We iterate through pairs of (beam index, token index) to compose the successive decoder inputs:

    next_decoder_input = []

    for beam_index, token_index in zip(beam_indices, token_indices):
        prev_decoder_input = decoder_input[beam_index]

        if prev_decoder_input[-1]==EOS_IDX:
            token_index = EOS_IDX # once EOS, always EOS

        token_index = torch.LongTensor([token_index])
        next_decoder_input.append(
            torch.cat([prev_decoder_input, token_index])
        )

    decoder_input = torch.vstack(next_decoder_input)

Note: For a path that has already reached EOS_IDX, we ensure the next token is also EOS_IDX so that the path’s score will remain the same.

If all beam paths have EOS_IDX, we exit the loop:

    if (decoder_input[:, -1]==EOS_IDX).sum() == beam_size:
        break

In the first iteration, decoder_input had only one input. But from the second iteration, the number of inputs to the decoder becomes the beam size. So, we expand encoder_output as follows:

    if i==0:
        encoder_output = encoder_output.expand(
                             beam_size, 
                             *encoder_output.shape[1:])

In other words, encoder_output changes from a batch of one input to three identical inputs. We do this expansion only once since we keep track of the same number of paths after that.

When the loop exits, we choose the best paths based on scores:

decoder_output, _ = max(zip(decoder_input, scores),
                        key=lambda x: x[1])

Then, we remove SOS_IDX:

decoder_output = decoder_output[1:].numpy() # remove SOS

Finally, we convert token indices to text tokens:

output_texts = [target_vocab.tokens[i] for i in decoder_output \
                                       if i != EOS_IDX]

Note: we exclude EOS_IDX as the loop exits only when all beam paths have EOS_IDX.
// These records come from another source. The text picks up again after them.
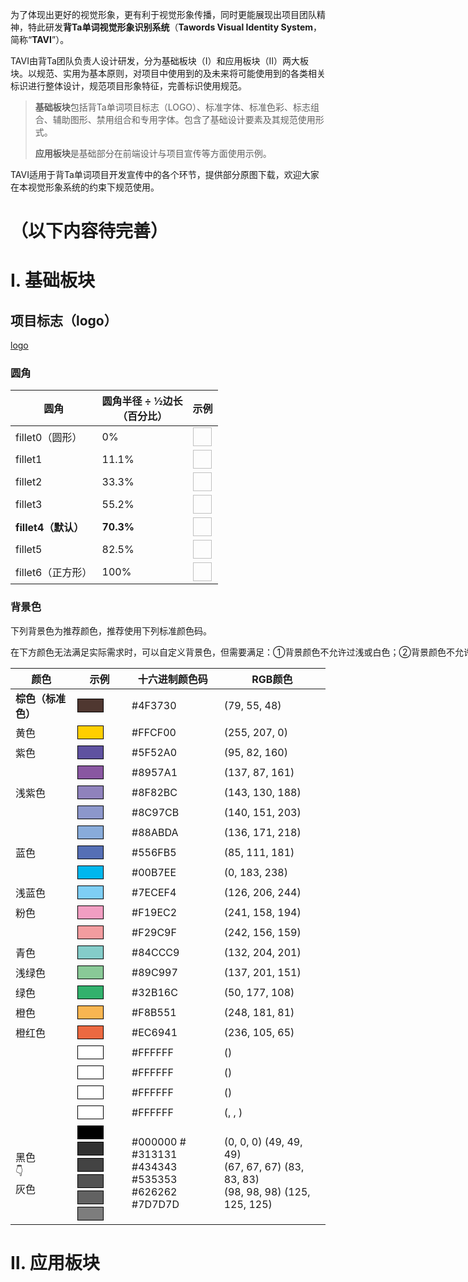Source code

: <!-- ## 视觉形象系统  {docsify-ignore} -->

为了体现出更好的视觉形象，更有利于视觉形象传播，同时更能展现出项目团队精神，特此研发**背Ta单词视觉形象识别系统**（**Tawords Visual Identity System**，简称“**TAVI**”）。

TAVI由背Ta团队负责人设计研发，分为基础板块（Ⅰ）和应用板块（Ⅱ）两大板块。以规范、实用为基本原则，对项目中使用到的及未来将可能使用到的各类相关标识进行整体设计，规范项目形象特征，完善标识使用规范。

> **基础板块**包括背Ta单词项目标志（LOGO）、标准字体、标准色彩、标志组合、辅助图形、禁用组合和专用字体。包含了基础设计要素及其规范使用形式。
>
> **应用板块**是基础部分在前端设计与项目宣传等方面使用示例。

TAVI适用于背Ta单词项目开发宣传中的各个环节，提供部分原图下载，欢迎大家在本视觉形象系统的约束下规范使用。



# （以下内容待完善） <!-- {docsify-ignore} -->


# Ⅰ. 基础板块

## 项目标志（logo）

[logo](../../../include/tavi/backcolor ':include :type=iframe width=100% height=600px')

<nobr>

<style>
    .filletSample {
        width: 30px;
        height: 30px;
    }
</style>

### 圆角


| 圆角                | 圆角半径 ÷ ½边长<br />（百分比） | 示例                                                         |
| ------------------- | -------------------------------- | ------------------------------------------------------------ |
| fillet0（圆形）     | 0%                               | <img class="assetsObject filletSample" objectPath="/v1/tavi/logo/sample/fillet/fillet0.png"> |
| fillet1             | 11.1%                            | <img class="assetsObject filletSample" objectPath="/v1/tavi/logo/sample/fillet/fillet1.png"> |
| fillet2             | 33.3%                            | <img class="assetsObject filletSample" objectPath="/v1/tavi/logo/sample/fillet/fillet2.png"> |
| fillet3             | 55.2%                            | <img class="assetsObject filletSample" objectPath="/v1/tavi/logo/sample/fillet/fillet3.png"> |
| **fillet4（默认）** | **70.3%**                        | <img class="assetsObject filletSample" objectPath="/v1/tavi/logo/sample/fillet/fillet4.png"> |
| fillet5             | 82.5%                            | <img class="assetsObject filletSample" objectPath="/v1/tavi/logo/sample/fillet/fillet5.png"> |
| fillet6（正方形）   | 100%                             | <img class="assetsObject filletSample" objectPath="/v1/tavi/logo/sample/fillet/fillet6.png"> |

<style>
    .colorSample {
        width: 40px;
        height: 20px;
        display: inline-block;
        border: solid 1px black;
        vertical-align: middle;
        margin-top: 2px;
        margin-bottom: 2px;
    }
</style>


###  背景色

下列背景色为推荐颜色，推荐使用下列标准颜色码。

在下方颜色无法满足实际需求时，可以自定义背景色，但需要满足：①背景颜色不允许过浅或白色；②背景颜色不允许过亮过鲜艳。

| 颜色                   | 示例                                                         | 十六进制颜色码                                              | RGB颜色                                                      |
| ---------------------- | ------------------------------------------------------------ | ----------------------------------------------------------- | ------------------------------------------------------------ |
| **棕色（标准色）**     | <div class="colorSample" style="background-color: #4f3730;"></div> | #4F3730                                                     | (79, 55, 48)                                                 |
| 黄色                   | <div class="colorSample" style="background-color: #FFCF00;"></div> | #FFCF00                                                     | (255, 207, 0)                                                |
| 紫色                   | <div class="colorSample" style="background-color: #5F52A0;"></div> | #5F52A0                                                     | (95, 82, 160)                                                |
|                        | <div class="colorSample" style="background-color: #8957A1;"></div> | #8957A1                                                     | (137, 87, 161)                                               |
| 浅紫色                 | <div class="colorSample" style="background-color: #8F82BC;"></div> | #8F82BC                                                     | (143, 130, 188)                                              |
|                        | <div class="colorSample" style="background-color: #8C97CB;"></div> | #8C97CB                                                     | (140, 151, 203)                                              |
|                        | <div class="colorSample" style="background-color: #88ABDA;"></div> | #88ABDA                                                     | (136, 171, 218)                                              |
| 蓝色                   | <div class="colorSample" style="background-color: #556FB5;"></div> | #556FB5                                                     | (85, 111, 181)                                               |
|                        | <div class="colorSample" style="background-color: #00B7EE;"></div> | #00B7EE                                                     | (0, 183, 238)                                                |
| 浅蓝色                 | <div class="colorSample" style="background-color: #7ECEF4;"></div> | #7ECEF4                                                     | (126, 206, 244)                                              |
| 粉色                   | <div class="colorSample" style="background-color: #F19EC2;"></div> | #F19EC2                                                     | (241, 158, 194)                                              |
|                        | <div class="colorSample" style="background-color: #F29C9F;"></div> | #F29C9F                                                     | (242, 156, 159)                                              |
| 青色                   | <div class="colorSample" style="background-color: #84CCC9;"></div> | #84CCC9                                                     | (132, 204, 201)                                              |
| 浅绿色                 | <div class="colorSample" style="background-color: #89C997;"></div> | #89C997                                                     | (137, 201, 151)                                              |
| 绿色                   | <div class="colorSample" style="background-color: #32B16C;"></div> | #32B16C                                                     | (50, 177, 108)                                               |
| 橙色                   | <div class="colorSample" style="background-color: #F8B551;"></div> | #F8B551                                                     | (248, 181, 81)                                               |
| 橙红色                 | <div class="colorSample" style="background-color: #EC6941;"></div> | #EC6941                                                     | (236, 105, 65)                                               |
|                        | <div class="colorSample" style="background-color: #FFFFFF;"></div> | #FFFFFF                                                     | ()                                                           |
|                        | <div class="colorSample" style="background-color: #FFFFFF;"></div> | #FFFFFF                                                     | ()                                                           |
|                        | <div class="colorSample" style="background-color: #FFFFFF;"></div> | #FFFFFF                                                     | ()                                                           |
|                        | <div class="colorSample" style="background-color: #FFFFFF;"></div> | #FFFFFF                                                     | (, , )                                                       |
| 黑色 <br />👇<br />灰色 | <div class="colorSample" style="background-color: #000000;"></div> <div class="colorSample" style="background-color: #313131;"></div><br /><div class="colorSample" style="background-color: #434343;"></div> <div class="colorSample" style="background-color: #535353;"></div><br /><div class="colorSample" style="background-color: #626262;"></div> <div class="colorSample" style="background-color: #7D7D7D;"></div> | #000000 # #313131<br />#434343 #535353<br />#626262 #7D7D7D | (0, 0, 0) (49, 49, 49)<br />(67, 67, 67) (83, 83, 83)<br />(98, 98, 98) (125, 125, 125) |

</nobr>




# Ⅱ. 应用板块

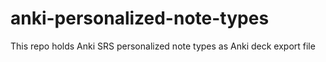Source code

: # anki-personalized-note-types
This repo holds Anki SRS personalized note types as Anki deck export file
So, the beam search translator code would look like the below:

import torch
from torch import Tensor

# Create source and target vocab objects
source_vocab = ...
target_vocab = ...

# Beam size and penalty alpha
beam_size = 3
alpha = 0.6

# Input sentence
input_text = '....input language sentence...'

# Tokenization
input_tokens = source_vocab(input_text.strip())

# A batch of one input for Encoder
encoder_input = torch.Tensor([input_tokens])

# Generate encoded features
model.eval()
with torch.no_grad():
    encoder_output = model.encode(encoder_input)

# Start with SOS
decoder_input = torch.Tensor([[SOS_IDX]]).long()

# Maximum output size
max_output_length = encoder_input.shape[-1] + 50 # give some extra length

scores = torch.Tensor([0.])
vocab_size = len(target_vocab)

for i in range(max_output_length):
    # Decoder prediction
    logits = model.decode(encoder_output, decoder_input)

    # Softmax
    log_probs = torch.log_softmax(logits[:, -1], dim=1)
    log_probs = log_probs / sequence_length_penalty(i+1, alpha)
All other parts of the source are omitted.